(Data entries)
•••••
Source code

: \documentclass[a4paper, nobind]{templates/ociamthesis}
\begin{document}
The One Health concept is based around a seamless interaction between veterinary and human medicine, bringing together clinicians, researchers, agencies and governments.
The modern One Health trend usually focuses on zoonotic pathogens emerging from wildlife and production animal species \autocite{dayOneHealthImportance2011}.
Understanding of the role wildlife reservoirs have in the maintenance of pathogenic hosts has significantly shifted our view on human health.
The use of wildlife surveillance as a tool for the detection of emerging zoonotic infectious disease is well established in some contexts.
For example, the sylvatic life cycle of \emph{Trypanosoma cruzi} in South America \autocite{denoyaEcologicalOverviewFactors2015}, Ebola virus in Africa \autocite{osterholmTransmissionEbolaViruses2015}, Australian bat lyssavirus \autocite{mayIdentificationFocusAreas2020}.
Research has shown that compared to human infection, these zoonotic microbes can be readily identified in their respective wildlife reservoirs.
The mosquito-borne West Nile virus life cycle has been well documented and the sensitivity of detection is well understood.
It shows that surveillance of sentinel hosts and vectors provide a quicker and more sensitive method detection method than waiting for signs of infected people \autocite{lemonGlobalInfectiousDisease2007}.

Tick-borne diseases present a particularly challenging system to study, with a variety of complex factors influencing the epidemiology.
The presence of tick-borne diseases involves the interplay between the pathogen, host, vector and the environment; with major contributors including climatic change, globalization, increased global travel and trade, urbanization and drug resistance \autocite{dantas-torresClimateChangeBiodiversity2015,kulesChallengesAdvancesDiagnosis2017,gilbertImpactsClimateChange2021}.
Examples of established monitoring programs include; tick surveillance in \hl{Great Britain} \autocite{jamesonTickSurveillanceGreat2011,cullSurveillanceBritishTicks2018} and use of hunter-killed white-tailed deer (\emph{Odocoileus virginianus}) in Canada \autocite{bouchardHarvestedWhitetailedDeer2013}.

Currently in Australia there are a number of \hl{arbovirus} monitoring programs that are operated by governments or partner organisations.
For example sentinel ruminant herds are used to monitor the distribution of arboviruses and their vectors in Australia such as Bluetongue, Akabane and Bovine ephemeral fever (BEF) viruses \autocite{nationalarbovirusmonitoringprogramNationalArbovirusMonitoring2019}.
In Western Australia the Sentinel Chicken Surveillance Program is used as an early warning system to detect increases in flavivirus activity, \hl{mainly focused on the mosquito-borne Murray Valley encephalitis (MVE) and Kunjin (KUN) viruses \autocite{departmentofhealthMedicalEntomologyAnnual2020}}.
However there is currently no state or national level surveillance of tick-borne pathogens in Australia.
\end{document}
•••••
Filter the lines above, keeping each one that contains the string "zoonotic".

- [ANSWER BOX]
The modern One Health trend usually focuses on zoonotic pathogens emerging from wildlife and production animal species \autocite{dayOneHealthImportance2011}.
The use of wildlife surveillance as a tool for the detection of emerging zoonotic infectious disease is well established in some contexts.
Research has shown that compared to human infection, these zoonotic microbes can be readily identified in their respective wildlife reservoirs.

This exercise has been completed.